Your objective: In the records, each line holding "Remove" must be reported.
═══ Exercise data ═══
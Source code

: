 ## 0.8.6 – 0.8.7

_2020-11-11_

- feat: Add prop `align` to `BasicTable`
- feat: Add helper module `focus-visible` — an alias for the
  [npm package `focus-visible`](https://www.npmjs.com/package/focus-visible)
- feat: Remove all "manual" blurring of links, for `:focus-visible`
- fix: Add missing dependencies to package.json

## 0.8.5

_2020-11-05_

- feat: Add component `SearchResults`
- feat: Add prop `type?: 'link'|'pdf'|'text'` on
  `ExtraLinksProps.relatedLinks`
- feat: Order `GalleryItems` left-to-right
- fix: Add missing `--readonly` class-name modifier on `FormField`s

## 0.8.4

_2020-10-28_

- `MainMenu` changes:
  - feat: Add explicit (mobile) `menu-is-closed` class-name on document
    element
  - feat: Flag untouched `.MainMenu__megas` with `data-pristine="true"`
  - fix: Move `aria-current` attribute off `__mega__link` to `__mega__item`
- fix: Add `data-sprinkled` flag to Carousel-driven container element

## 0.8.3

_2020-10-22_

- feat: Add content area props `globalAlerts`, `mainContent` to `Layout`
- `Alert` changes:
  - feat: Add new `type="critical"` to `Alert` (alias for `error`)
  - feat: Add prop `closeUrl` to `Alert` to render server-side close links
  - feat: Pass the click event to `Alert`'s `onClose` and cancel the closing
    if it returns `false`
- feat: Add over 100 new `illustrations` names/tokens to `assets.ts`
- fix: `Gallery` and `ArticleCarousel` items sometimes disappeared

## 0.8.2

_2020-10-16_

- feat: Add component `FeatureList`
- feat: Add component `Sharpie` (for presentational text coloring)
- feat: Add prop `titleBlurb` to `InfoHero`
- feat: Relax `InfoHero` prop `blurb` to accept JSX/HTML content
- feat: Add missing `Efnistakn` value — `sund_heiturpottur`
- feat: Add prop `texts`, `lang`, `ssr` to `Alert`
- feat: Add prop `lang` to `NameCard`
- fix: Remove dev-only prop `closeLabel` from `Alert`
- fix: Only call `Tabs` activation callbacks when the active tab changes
═══
Result of this exercise:
- feat: Remove all "manual" blurring of links, for `:focus-visible`
- fix: Remove dev-only prop `closeLabel` from `Alert`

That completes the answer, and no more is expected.